When I was growing up, computers were just starting to be widely available. We had an Apple computer in our dry room in Liberia (the room with air conditioning and no windows to keep things from molding in the edge of the rainforest, one mile from the salty ocean damp). I would sit at it and laboriously type out answers to the questions asked by girls in Sunday schools at churches back in the US. They always wanted to know how the weird missionary girl lived over there in Africa.
"Yes, I like M&Ms. I like the green ones best."
Then we would print out the letter on the dot matrix printer and I could make chains out of the side paper with the little holes in it.
Also, cameras involved film. We still have very few pictures of my little sister as a tiny baby, because the rolls of film got lost in the mail on their way to my grandparents in the US.
The pictures from when I was really little are still those old ones that came in squares, and the color is all a bit yellow.
The first time I remember being recorded on video was in junior high, when my friend and I interviewed my Oma and Pops about their experiences in the Netherlands when it was occupied during World War II.
I never imagined seeing myself on video as a little kid. It just wasn't a thing that was possible, so I never thought about it.
Enter the Dutch relatives.
I know that we US Americans like to think that we are on the cutting edge of technology, but my experience is that the Dutch relatives have us beat every time. They are also way ahead of us in fashion, but I digress.
My mom sent out a video this morning from one of our Dutch relatives that was made for my great-grandparents' 60th wedding anniversary in early 1983. I was three.

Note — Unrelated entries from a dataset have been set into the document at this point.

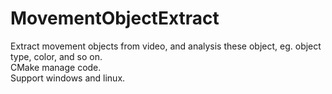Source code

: # MovementObjectExtract
Extract movement objects from video, and analysis these object, eg. object type, color, and so on.
<br>
CMake manage code.<br>
Support windows and linux.<br>
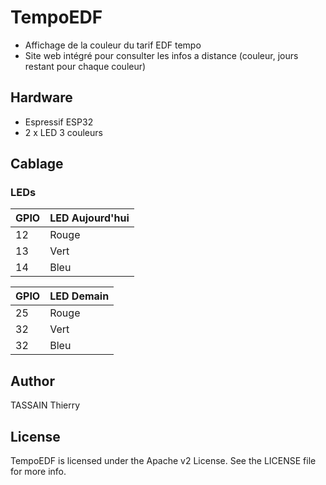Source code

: # TempoEDF

* Affichage de la couleur du tarif EDF tempo
* Site web intégré pour consulter les infos a distance (couleur, jours restant pour chaque couleur)

## Hardware

- Espressif ESP32
- 2 x LED 3 couleurs

## Cablage

### LEDs

| GPIO | LED Aujourd'hui |
| --- | ----------- |
| 12 | Rouge |
| 13 | Vert |
| 14 | Bleu |

| GPIO | LED Demain |
| --- | ----------- |
| 25 | Rouge |
| 32 | Vert |
| 32 | Bleu |

## Author

TASSAIN Thierry

## License

TempoEDF is licensed under the Apache v2 License. See the LICENSE file for more info.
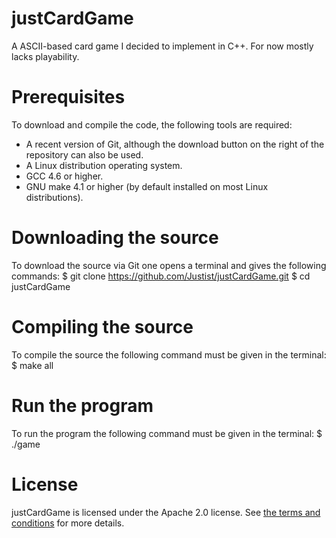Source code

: # justCardGame
A ASCII-based card game I decided to implement in C++. For now mostly lacks playability.

# Prerequisites

To download and compile the code, the following tools are required:
* A recent version of Git, although the download button on the right of the repository can also be used.
* A Linux distribution operating system.
* GCC 4.6 or higher.
* GNU make 4.1 or higher (by default installed on most Linux distributions).

# Downloading the source

To download the source via Git one opens a terminal and gives the following commands:
  $ git clone https://github.com/Justist/justCardGame.git
  $ cd justCardGame

# Compiling the source

To compile the source the following command must be given in the terminal:
  $ make all

# Run the program

To run the program the following command must be given in the terminal:
  $ ./game

# License

justCardGame is licensed under the Apache 2.0 license. See [the terms and 
conditions](http://www.apache.org/licenses/LICENSE-2.0) for more details.
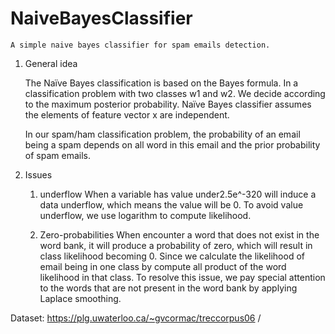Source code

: # NaiveBayesClassifier
    A simple naive bayes classifier for spam emails detection.
    
1. General idea

    The Naïve Bayes classification is based on the Bayes formula.
    In a classification problem with two classes w1 and w2. We decide according to the maximum posterior probability.
    Naïve Bayes classifier assumes the elements of feature vector x are independent.
    
    In our spam/ham classification problem, the probability of an email being a spam depends on all word in this email and the prior probability of spam emails.

2. Issues

    1. underflow
    When a variable has value under2.5e^-320 will induce a data underflow, which means the value will be 0. To avoid value underflow, we use logarithm to compute likelihood.
    
    2. Zero-probabilities
    When encounter a word that does not exist in the word bank, it will produce a probability of zero, which will result in class likelihood becoming 0. Since we calculate the likelihood of email being in one class by compute all product of the word likelihood in that class.
    To resolve this issue, we pay special attention to the words that are not present in the word bank by applying Laplace smoothing.

Dataset: https://plg.uwaterloo.ca/~gvcormac/treccorpus06 /

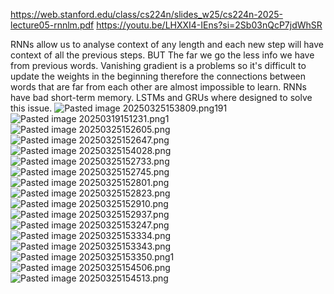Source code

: https://web.stanford.edu/class/cs224n/slides_w25/cs224n-2025-lecture05-rnnlm.pdf
https://youtu.be/LHXXI4-IEns?si=2Sb03nQcP7jdWhSR

RNNs allow us to analyse context of any length and each new step will have context of all the previous steps. 
BUT
The far we go the less info we have from previous words. Vanishing gradient is a problems so it's difficult to update the weights in the beginning therefore the connections between words that are far from each other are almost impossible to learn. RNNs have bad short-term memory. LSTMs and GRUs where designed to solve this issue.
![Pasted image 20250325153809.png](attachments/80582ce826cae2bdb1bafe7ad5438a80.png)191![Pasted image 20250319151231.png](attachments/Pasted%20image%2020250319151231.png)1![Pasted image 20250325152605.png](attachments/c9ee10ccee4f407d462d6be4e41fba57.png)![Pasted image 20250325152647.png](attachments/f302e2ac06e66c2baf8c0c51188e287f.png)![Pasted image 20250325154028.png](attachments/afb4a868e15563a4fd9a2bf54c2c2d77.png)![Pasted image 20250325152733.png](attachments/46eb4ed63b331e03b4b1a79108db0dd6.png)![Pasted image 20250325152745.png](attachments/80e9069481e76a9e814de2ecab20f56c.png)![Pasted image 20250325152801.png](attachments/69b8cda60f8d0b6ef93995f81f2a0287.png)![Pasted image 20250325152823.png](attachments/347637804f41f6335c64f69cce8d2550.png)![Pasted image 20250325152910.png](attachments/89a42a448fdb9251331ba61cebf3750f.png)![Pasted image 20250325152937.png](attachments/fb2c111fa9ceed222fbca78833525e06.png)![Pasted image 20250325153247.png](attachments/eabbf64063d7d30f6c8cce9ae4293e45.png)![Pasted image 20250325153334.png](attachments/cbf416bf4a3602a13b06c933f94c4a62.png)![Pasted image 20250325153343.png](attachments/30ad1ab144681f386c8b7016bc02f2e7.png)![Pasted image 20250325153350.png](attachments/99ac48dc4f1e1b0df047943b96325060.png)1![Pasted image 20250325154506.png](attachments/46f2181f7c712b9b7d2b097d8d19b31d.png)![Pasted image 20250325154513.png](attachments/e15dcc6ddc3f1fd00f670e065ff09600.png)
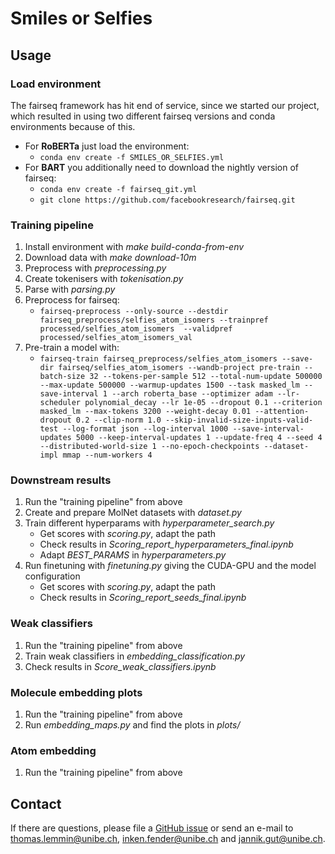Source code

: # Smiles or Selfies
## Usage
### Load environment
The fairseq framework has hit end of service, since we started our project, which resulted in using two different fairseq versions and conda environments because of this.
- For **RoBERTa** just load the environment:
    - `conda env create -f SMILES_OR_SELFIES.yml`
- For **BART** you additionally need to download the nightly version of fairseq:
    - `conda env create -f fairseq_git.yml`
    - `git clone https://github.com/facebookresearch/fairseq.git`
### Training pipeline
1. Install environment with _make build-conda-from-env_
1. Download data with _make download-10m_
1. Preprocess with _preprocessing.py_
1. Create tokenisers with _tokenisation.py_
1. Parse with _parsing.py_
1. Preprocess for fairseq:
    - `fairseq-preprocess --only-source --destdir fairseq_preprocess/selfies_atom_isomers --trainpref processed/selfies_atom_isomers  --validpref processed/selfies_atom_isomers_val`
1. Pre-train a model with:
    -  `fairseq-train fairseq_preprocess/selfies_atom_isomers --save-dir fairseq/selfies_atom_isomers --wandb-project pre-train --batch-size 32 --tokens-per-sample 512 --total-num-update 500000 --max-update 500000 --warmup-updates 1500 --task masked_lm --save-interval 1 --arch roberta_base --optimizer adam --lr-scheduler polynomial_decay --lr 1e-05 --dropout 0.1 --criterion masked_lm --max-tokens 3200 --weight-decay 0.01 --attention-dropout 0.2 --clip-norm 1.0 --skip-invalid-size-inputs-valid-test --log-format json --log-interval 1000 --save-interval-updates 5000 --keep-interval-updates 1 --update-freq 4 --seed 4 --distributed-world-size 1 --no-epoch-checkpoints --dataset-impl mmap --num-workers 4`
### Downstream results
1. Run the "training pipeline" from above
1. Create and prepare MolNet datasets with _dataset.py_
1. Train different hyperparams with _hyperparameter\_search.py_
   - Get scores with _scoring.py_, adapt the path
   - Check results in _Scoring\_report\_hyperparameters\_final.ipynb_
   - Adapt _BEST_PARAMS_ in _hyperparameters.py_
1. Run finetuning with _finetuning.py_ giving the CUDA-GPU and the model configuration
   - Get scores with _scoring.py_, adapt the path
   - Check results in _Scoring\_report\_seeds_final.ipynb_
### Weak classifiers
1. Run the "training pipeline" from above
1. Train weak classifiers in _embedding\_classification.py_ 
1. Check results in _Score\_weak\_classifiers.ipynb_
### Molecule embedding plots
1. Run the "training pipeline" from above
1. Run _embedding_maps.py_ and find the plots in _plots/_
### Atom embedding
1. Run the "training pipeline" from above

## Contact
If there are questions, please file a [GitHub issue](https://github.com/ibmm-unibe-ch/SMILES_or_SELFIES/issues) or send an e-mail to thomas.lemmin@unibe.ch, inken.fender@unibe.ch and jannik.gut@unibe.ch.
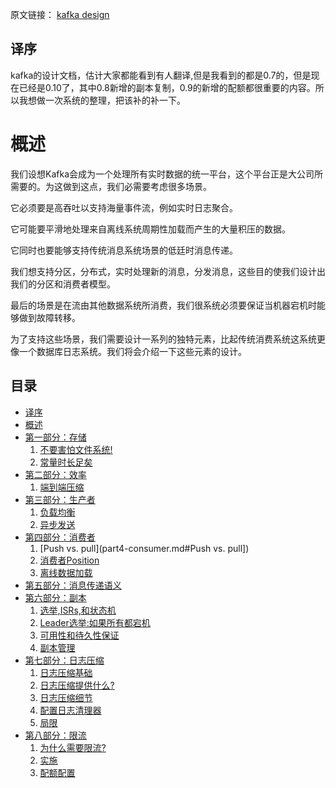 原文链接： [kafka design](http://kafka.apache.org/documentation.html#design)

译序
-----------------
kafka的设计文档，估计大家都能看到有人翻译,但是我看到的都是0.7的，但是现在已经是0.10了，其中0.8新增的副本复制，0.9的新增的配额都很重要的内容。所以我想做一次系统的整理，把该补的补一下。


概述
=======================================
我们设想Kafka会成为一个处理所有实时数据的统一平台，这个平台正是大公司所需要的。为这做到这点，我们必需要考虑很多场景。

它必须要是高吞吐以支持海量事件流，例如实时日志聚合。

它可能要平滑地处理来自离线系统周期性加载而产生的大量积压的数据。

它同时也要能够支持传统消息系统场景的低廷时消息传递。

我们想支持分区，分布式，实时处理新的消息，分发消息，这些目的使我们设计出我们的分区和消费者模型。

最后的场景是在流由其他数据系统所消费，我们很系统必须要保证当机器宕机时能够做到故障转移。

为了支持这些场景，我们需要设计一系列的独特元素，比起传统消费系统这系统更像一个数据库日志系统。我们将会介绍一下这些元素的设计。

目录
-----------------

- [译序](#译序)
- [概述](#概述)
- [第一部分：存储](part1-persistence.md)
    1. [不要害怕文件系统!](part1-persistence.md#不要害怕文件系统!])
    2. [常量时长足矣](part1-persistence.md#常量时长足矣])
- [第二部分：效率](part2-efficiency.md)
    1. [端到端压缩](part2-efficiency.md#端到端压缩])
- [第三部分：生产者](part3-producer.md)
    1. [负载均衡](part3-producer.md#负载均衡])
    2. [异步发送](part3-producer.md#异步发送])
- [第四部分：消费者](part4-consumer.md)
    1. [Push vs. pull](part4-consumer.md#Push vs. pull])
    2. [消费者Position](part4-consumer.md#消费者Position])
    3. [离线数据加载](part4-consumer.md#离线数据加载])
- [第五部分：消息传递语义](part5-message-delivery-semantics.md)
- [第六部分：副本](part6-replication.md)
    1. [选举,ISRs,和状态机](part6-replication.md#选举,ISRs,和状态机)
    2. [Leader选举:如果所有都宕机](part6-replication.md)
    3. [可用性和待久性保证](part6-replication.md)
    4. [副本管理](part6-replication.md)
- [第七部分：日志压缩](part7-log-compaction.md)
    1. [日志压缩基础](part7-log-compaction.md)
    2. [日志压缩提供什么?](part7-log-compaction.md)
    3. [日志压缩细节](part7-log-compaction.md)
    4. [配置日志清理器](part7-log-compaction.md)
    5. [局限](part7-log-compaction.md)
- [第八部分：限流](part8-quotas.md)
    1. [为什么需要限流?](part8-quotas.md)
    2. [实施](part8-quotas.md)
    3. [配额配置](part8-quotas.md)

Whoever made the video had filmed my Oma and Pops and their kids and grandkids at their house in the Mitten, and suddenly there was a little blonde bob of hair above a red plaid overall dress, mostly ignoring the camera to play. For a split second, when my cousin D. looked up at the camera, three-year-old me turned toward it, too, unsmiling, just looking.
It was the weirdest sensation. I didn't know that little girl was still out there.
I remember being her. I even remember that party in the Netherlands, I think (unless we were at the 65th anniversary - was there a 65th anniversary party?). I remember crowds and stairs and being small among a bunch of Dutch relatives and playing with other kids.
I just never thought I would see her again.
My mom said she cried when she saw it.